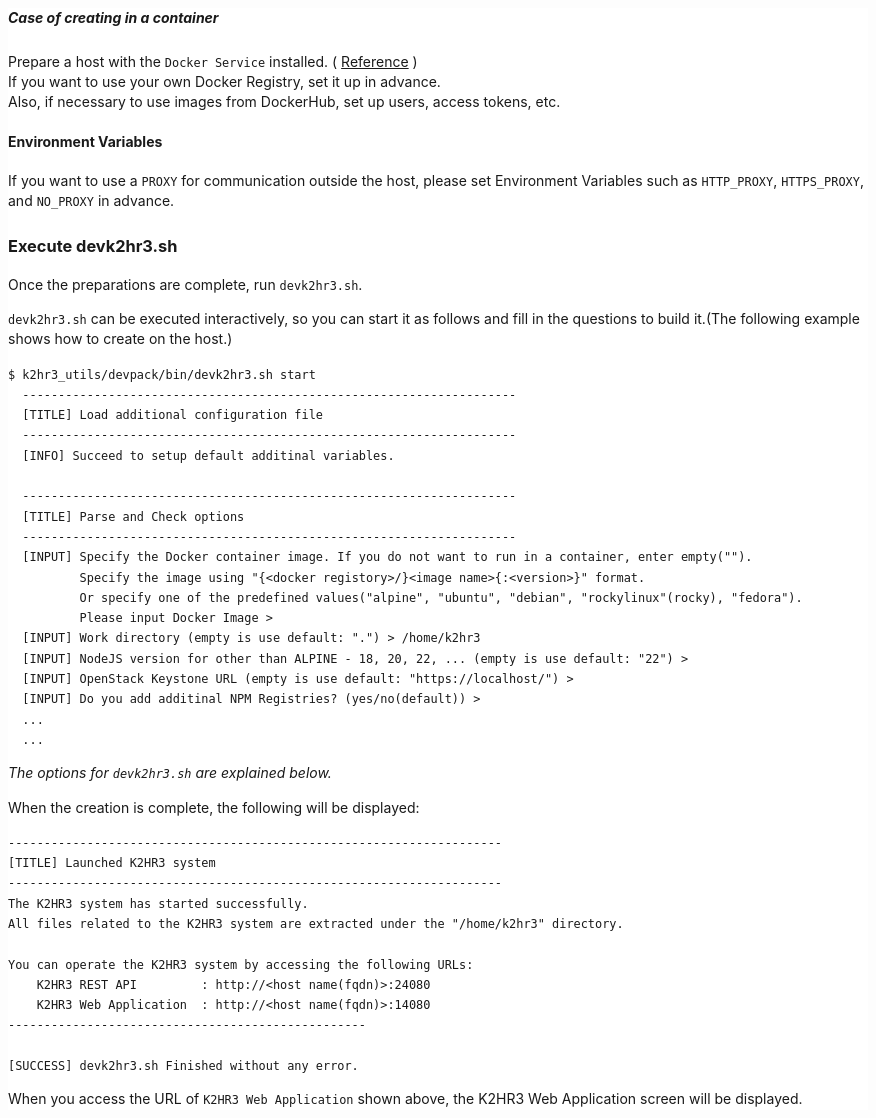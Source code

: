 ##### Case of creating in a container
Prepare a host with the `Docker Service` installed. ( [Reference](https://docs.docker.com/) )  
If you want to use your own Docker Registry, set it up in advance.  
Also, if necessary to use images from DockerHub, set up users, access tokens, etc.  

#### Environment Variables
If you want to use a `PROXY` for communication outside the host, please set Environment Variables such as `HTTP_PROXY`, `HTTPS_PROXY`, and `NO_PROXY` in advance.  

### Execute devk2hr3.sh
Once the preparations are complete, run `devk2hr3.sh`.  

`devk2hr3.sh` can be executed interactively, so you can start it as follows and fill in the questions to build it.(The following example shows how to create on the host.)  

```
$ k2hr3_utils/devpack/bin/devk2hr3.sh start
  ---------------------------------------------------------------------
  [TITLE] Load additional configuration file
  ---------------------------------------------------------------------
  [INFO] Succeed to setup default additinal variables.
  
  ---------------------------------------------------------------------
  [TITLE] Parse and Check options
  ---------------------------------------------------------------------
  [INPUT] Specify the Docker container image. If you do not want to run in a container, enter empty("").
          Specify the image using "{<docker registory>/}<image name>{:<version>}" format.
          Or specify one of the predefined values("alpine", "ubuntu", "debian", "rockylinux"(rocky), "fedora").
          Please input Docker Image >
  [INPUT] Work directory (empty is use default: ".") > /home/k2hr3
  [INPUT] NodeJS version for other than ALPINE - 18, 20, 22, ... (empty is use default: "22") >
  [INPUT] OpenStack Keystone URL (empty is use default: "https://localhost/") >
  [INPUT] Do you add additinal NPM Registries? (yes/no(default)) >
  ...
  ...
```
_The options for `devk2hr3.sh` are explained below._  

When the creation is complete, the following will be displayed:  
```
---------------------------------------------------------------------
[TITLE] Launched K2HR3 system
---------------------------------------------------------------------
The K2HR3 system has started successfully.
All files related to the K2HR3 system are extracted under the "/home/k2hr3" directory.

You can operate the K2HR3 system by accessing the following URLs:
    K2HR3 REST API         : http://<host name(fqdn)>:24080
    K2HR3 Web Application  : http://<host name(fqdn)>:14080
--------------------------------------------------

[SUCCESS] devk2hr3.sh Finished without any error.
```
When you access the URL of `K2HR3 Web Application` shown above, the K2HR3 Web Application screen will be displayed.  
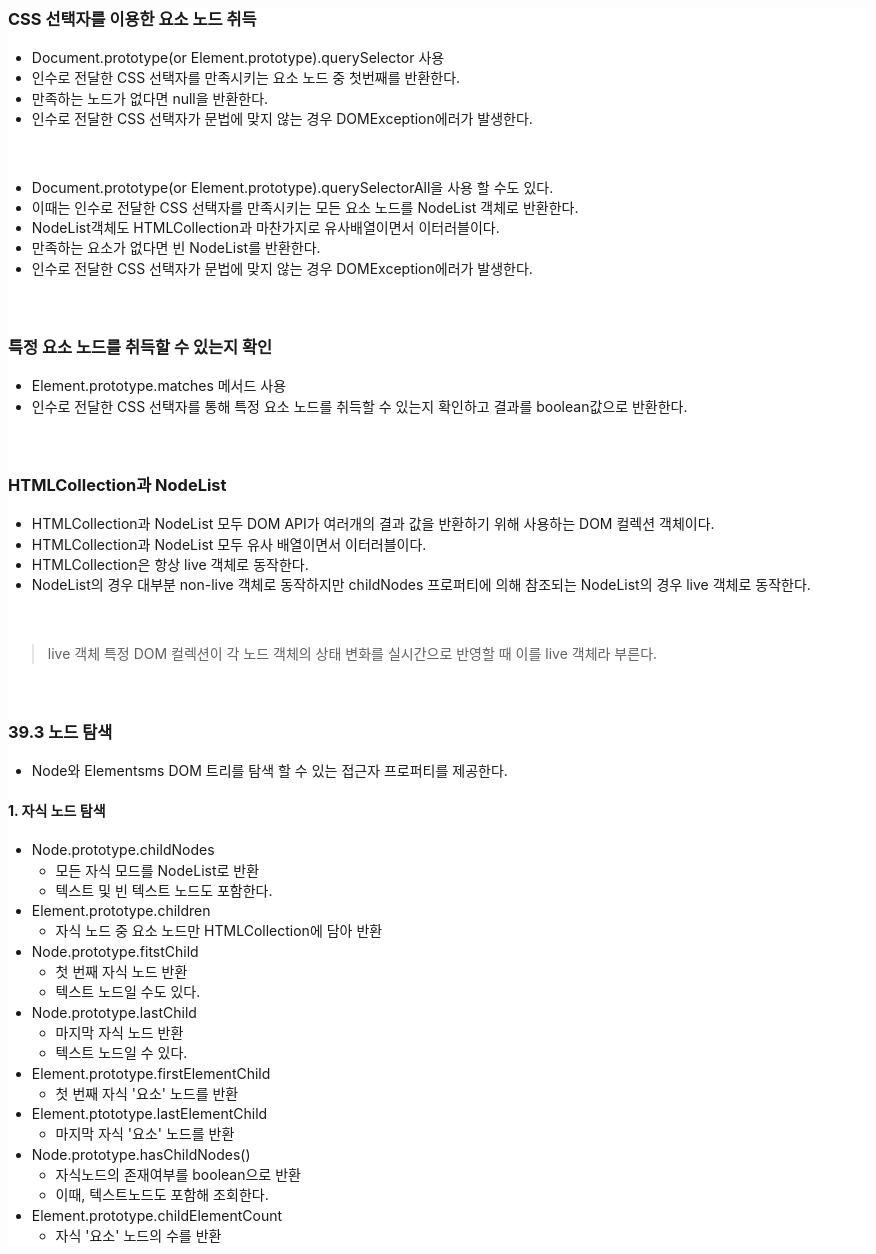 ### CSS 선택자를 이용한 요소 노드 취득
- Document.prototype(or Element.prototype).querySelector 사용
- 인수로 전달한 CSS 선택자를 만족시키는 요소 노드 중 첫번째를 반환한다.
- 만족하는 노드가 없다면 null을 반환한다.
- 인수로 전달한 CSS 선택자가 문법에 맞지 않는 경우 DOMException에러가 발생한다.

<br>

- Document.prototype(or Element.prototype).querySelectorAll을 사용 할 수도 있다.
- 이때는 인수로 전달한 CSS 선택자를 만족시키는 모든 요소 노드를 NodeList 객체로 반환한다.
- NodeList객체도 HTMLCollection과 마찬가지로 유사배열이면서 이터러블이다.
- 만족하는 요소가 없다면 빈 NodeList를 반환한다.
- 인수로 전달한 CSS 선택자가 문법에 맞지 않는 경우 DOMException에러가 발생한다.

<br>

### 특정 요소 노드를 취득할 수 있는지 확인
- Element.prototype.matches 메서드 사용
- 인수로 전달한 CSS 선택자를 통해 특정 요소 노드를 취득할 수 있는지 확인하고 결과를 boolean값으로 반환한다.

<br>

### HTMLCollection과 NodeList
- HTMLCollection과 NodeList 모두 DOM API가 여러개의 결과 값을 반환하기 위해 사용하는 DOM 컬렉션 객체이다.
- HTMLCollection과 NodeList 모두 유사 배열이면서 이터러블이다.
- HTMLCollection은 항상 live 객체로 동작한다.
- NodeList의 경우 대부분 non-live 객체로 동작하지만 childNodes 프로퍼티에 의해 참조되는 NodeList의 경우 live 객체로 동작한다.

<br>

> live 객체
> 특정 DOM 컬렉션이 각 노드 객체의 상태 변화를 실시간으로 반영할 때 이를 live 객체라 부른다.

<br>

### 39.3 노드 탐색

- Node와 Elementsms DOM 트리를 탐색 할 수 있는 접근자 프로퍼티를 제공한다.

#### 1. 자식 노드 탐색
- Node.prototype.childNodes
  - 모든 자식 모드를 NodeList로 반환
  - 텍스트 및 빈 텍스트 노드도 포함한다.
- Element.prototype.children
  - 자식 노드 중 요소 노드만 HTMLCollection에 담아 반환
- Node.prototype.fitstChild
  - 첫 번째 자식 노드 반환
  - 텍스트 노드일 수도 있다.
- Node.prototype.lastChild
  - 마지막 자식 노드 반환
  - 텍스트 노드일 수 있다.
- Element.prototype.firstElementChild
  - 첫 번째 자식 '요소' 노드를 반환
- Element.ptototype.lastElementChild
  - 마지막 자식 '요소' 노드를 반환
- Node.prototype.hasChildNodes()
  - 자식노드의 존재여부를 boolean으로 반환
  - 이때, 텍스트노드도 포함해 조회한다.
- Element.prototype.childElementCount
  - 자식 '요소' 노드의 수를 반환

:: Your instructions ::
Please retype the records above exactly, leaving every image out.

:: Exercise answer ::
Source code

: ##### Case of creating in a container
Prepare a host with the `Docker Service` installed. ( [Reference](https://docs.docker.com/) )  
If you want to use your own Docker Registry, set it up in advance.  
Also, if necessary to use images from DockerHub, set up users, access tokens, etc.  

#### Environment Variables
If you want to use a `PROXY` for communication outside the host, please set Environment Variables such as `HTTP_PROXY`, `HTTPS_PROXY`, and `NO_PROXY` in advance.  

### Execute devk2hr3.sh
Once the preparations are complete, run `devk2hr3.sh`.  

`devk2hr3.sh` can be executed interactively, so you can start it as follows and fill in the questions to build it.(The following example shows how to create on the host.)  

```
$ k2hr3_utils/devpack/bin/devk2hr3.sh start
  ---------------------------------------------------------------------
  [TITLE] Load additional configuration file
  ---------------------------------------------------------------------
  [INFO] Succeed to setup default additinal variables.
  
  ---------------------------------------------------------------------
  [TITLE] Parse and Check options
  ---------------------------------------------------------------------
  [INPUT] Specify the Docker container image. If you do not want to run in a container, enter empty("").
          Specify the image using "{<docker registory>/}<image name>{:<version>}" format.
          Or specify one of the predefined values("alpine", "ubuntu", "debian", "rockylinux"(rocky), "fedora").
          Please input Docker Image >
  [INPUT] Work directory (empty is use default: ".") > /home/k2hr3
  [INPUT] NodeJS version for other than ALPINE - 18, 20, 22, ... (empty is use default: "22") >
  [INPUT] OpenStack Keystone URL (empty is use default: "https://localhost/") >
  [INPUT] Do you add additinal NPM Registries? (yes/no(default)) >
  ...
  ...
```
_The options for `devk2hr3.sh` are explained below._  

When the creation is complete, the following will be displayed:  
```
---------------------------------------------------------------------
[TITLE] Launched K2HR3 system
---------------------------------------------------------------------
The K2HR3 system has started successfully.
All files related to the K2HR3 system are extracted under the "/home/k2hr3" directory.

You can operate the K2HR3 system by accessing the following URLs:
    K2HR3 REST API         : http://<host name(fqdn)>:24080
    K2HR3 Web Application  : http://<host name(fqdn)>:14080
--------------------------------------------------

[SUCCESS] devk2hr3.sh Finished without any error.
```
When you access the URL of `K2HR3 Web Application` shown above, the K2HR3 Web Application screen will be displayed.  
 ### CSS 선택자를 이용한 요소 노드 취득
- Document.prototype(or Element.prototype).querySelector 사용
- 인수로 전달한 CSS 선택자를 만족시키는 요소 노드 중 첫번째를 반환한다.
- 만족하는 노드가 없다면 null을 반환한다.
- 인수로 전달한 CSS 선택자가 문법에 맞지 않는 경우 DOMException에러가 발생한다.

<br>

- Document.prototype(or Element.prototype).querySelectorAll을 사용 할 수도 있다.
- 이때는 인수로 전달한 CSS 선택자를 만족시키는 모든 요소 노드를 NodeList 객체로 반환한다.
- NodeList객체도 HTMLCollection과 마찬가지로 유사배열이면서 이터러블이다.
- 만족하는 요소가 없다면 빈 NodeList를 반환한다.
- 인수로 전달한 CSS 선택자가 문법에 맞지 않는 경우 DOMException에러가 발생한다.

<br>

### 특정 요소 노드를 취득할 수 있는지 확인
- Element.prototype.matches 메서드 사용
- 인수로 전달한 CSS 선택자를 통해 특정 요소 노드를 취득할 수 있는지 확인하고 결과를 boolean값으로 반환한다.

<br>

### HTMLCollection과 NodeList
- HTMLCollection과 NodeList 모두 DOM API가 여러개의 결과 값을 반환하기 위해 사용하는 DOM 컬렉션 객체이다.
- HTMLCollection과 NodeList 모두 유사 배열이면서 이터러블이다.
- HTMLCollection은 항상 live 객체로 동작한다.
- NodeList의 경우 대부분 non-live 객체로 동작하지만 childNodes 프로퍼티에 의해 참조되는 NodeList의 경우 live 객체로 동작한다.

<br>

> live 객체
> 특정 DOM 컬렉션이 각 노드 객체의 상태 변화를 실시간으로 반영할 때 이를 live 객체라 부른다.

<br>

### 39.3 노드 탐색

- Node와 Elementsms DOM 트리를 탐색 할 수 있는 접근자 프로퍼티를 제공한다.

#### 1. 자식 노드 탐색
- Node.prototype.childNodes
  - 모든 자식 모드를 NodeList로 반환
  - 텍스트 및 빈 텍스트 노드도 포함한다.
- Element.prototype.children
  - 자식 노드 중 요소 노드만 HTMLCollection에 담아 반환
- Node.prototype.fitstChild
  - 첫 번째 자식 노드 반환
  - 텍스트 노드일 수도 있다.
- Node.prototype.lastChild
  - 마지막 자식 노드 반환
  - 텍스트 노드일 수 있다.
- Element.prototype.firstElementChild
  - 첫 번째 자식 '요소' 노드를 반환
- Element.ptototype.lastElementChild
  - 마지막 자식 '요소' 노드를 반환
- Node.prototype.hasChildNodes()
  - 자식노드의 존재여부를 boolean으로 반환
  - 이때, 텍스트노드도 포함해 조회한다.
- Element.prototype.childElementCount
  - 자식 '요소' 노드의 수를 반환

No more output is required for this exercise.